Secretary for Labour and Welfare Law Chi-kwong said Hong Kong faced some challenges in the years ahead. Photo: Jonathan Wong
Secretary for Labour and Welfare Law Chi-kwong said Hong Kong faced some challenges in the years ahead. Photo: Jonathan Wong

The minister’s remarks came a week after the Post exclusively reported unpublished provisional figures from the Census and Statistics Department that showed Hong Kong had recorded more deaths than births in 2020 for the first time since official records began in the 1960s.

Experts warned of an imminent decline in the city’s overall population, while the report revealed there were 43,100 births and 49,800 deaths in the city last year, resulting in a negative natural population increase of about 6,700, the first negative value ever seen.

Law estimated that the number of births in 2021 might drop further, largely because of the coronavirus pandemic and the economic downturn.

But he said when the economy improved, there could be a rebound next year.
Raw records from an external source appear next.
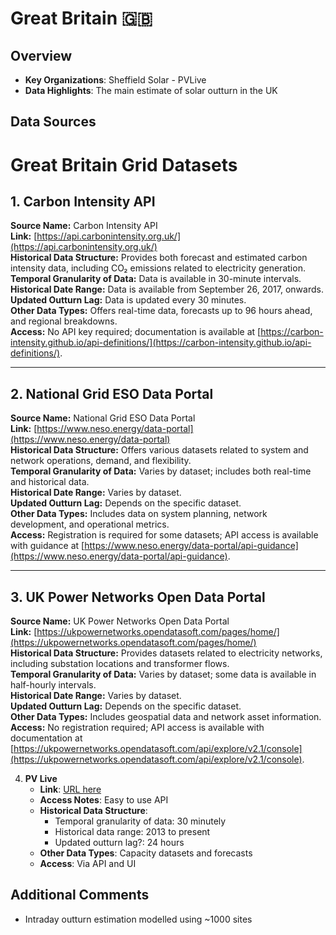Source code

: # Great Britain 🇬🇧

## Overview

- **Key Organizations**: Sheffield Solar - PVLive
- **Data Highlights**: The main estimate of solar outturn in the UK

## Data Sources
# Great Britain Grid Datasets

## 1. Carbon Intensity API

**Source Name:** Carbon Intensity API  
**Link:** [https://api.carbonintensity.org.uk/](https://api.carbonintensity.org.uk/)  
**Historical Data Structure:** Provides both forecast and estimated carbon intensity data, including CO₂ emissions related to electricity generation.  
**Temporal Granularity of Data:** Data is available in 30-minute intervals.  
**Historical Date Range:** Data is available from September 26, 2017, onwards.  
**Updated Outturn Lag:** Data is updated every 30 minutes.  
**Other Data Types:** Offers real-time data, forecasts up to 96 hours ahead, and regional breakdowns.  
**Access:** No API key required; documentation is available at [https://carbon-intensity.github.io/api-definitions/](https://carbon-intensity.github.io/api-definitions/).  

---

## 2. National Grid ESO Data Portal

**Source Name:** National Grid ESO Data Portal  
**Link:** [https://www.neso.energy/data-portal](https://www.neso.energy/data-portal)  
**Historical Data Structure:** Offers various datasets related to system and network operations, demand, and flexibility.  
**Temporal Granularity of Data:** Varies by dataset; includes both real-time and historical data.  
**Historical Date Range:** Varies by dataset.  
**Updated Outturn Lag:** Depends on the specific dataset.  
**Other Data Types:** Includes data on system planning, network development, and operational metrics.  
**Access:** Registration is required for some datasets; API access is available with guidance at [https://www.neso.energy/data-portal/api-guidance](https://www.neso.energy/data-portal/api-guidance).  

---

## 3. UK Power Networks Open Data Portal

**Source Name:** UK Power Networks Open Data Portal  
**Link:** [https://ukpowernetworks.opendatasoft.com/pages/home/](https://ukpowernetworks.opendatasoft.com/pages/home/)  
**Historical Data Structure:** Provides datasets related to electricity networks, including substation locations and transformer flows.  
**Temporal Granularity of Data:** Varies by dataset; some data is available in half-hourly intervals.  
**Historical Date Range:** Varies by dataset.  
**Updated Outturn Lag:** Depends on the specific dataset.  
**Other Data Types:** Includes geospatial data and network asset information.  
**Access:** No registration required; API access is available with documentation at [https://ukpowernetworks.opendatasoft.com/api/explore/v2.1/console](https://ukpowernetworks.opendatasoft.com/api/explore/v2.1/console).  


4. **PV Live**
   - **Link**: [URL here](https://www.solar.sheffield.ac.uk/pvlive/)
   - **Access Notes**: Easy to use API
   - **Historical Data Structure**:
     - Temporal granularity of data: 30 minutely
     - Historical data range: 2013 to present
     - Updated outturn lag?: 24 hours
   - **Other Data Types**: Capacity datasets and forecasts
   - **Access**: Via API and UI

## Additional Comments

* Intraday outturn estimation modelled using ~1000 sites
And the same might happen in 2024, which will be a Year of the Dragon in the Lunar calendar, when traditionally a boost in births would be expected among Chinese couples.

Hong Kong’s population will be a little smaller, a lot greyer by 2069

According to Law, a former associate professor in the University of Hong Kong’s department of social work and social administration, the decline in birth rate would see a drop of 7,000 pupils for Primary One classes in 2026.

“Universities will face big challenges in their recruitment in 2038,” he said. “The number of fresh graduates joining the labour market will also show a significant decrease in 2042.”

But on the upside, parents could face less pressure when it came to allocating school places in Primary One, and Secondary One, and for university admissions.

“The pressure will be even lower for those who will give births this year,” Law said. “Couples who want to have children could strive now and might still be able to catch up the last train this year.”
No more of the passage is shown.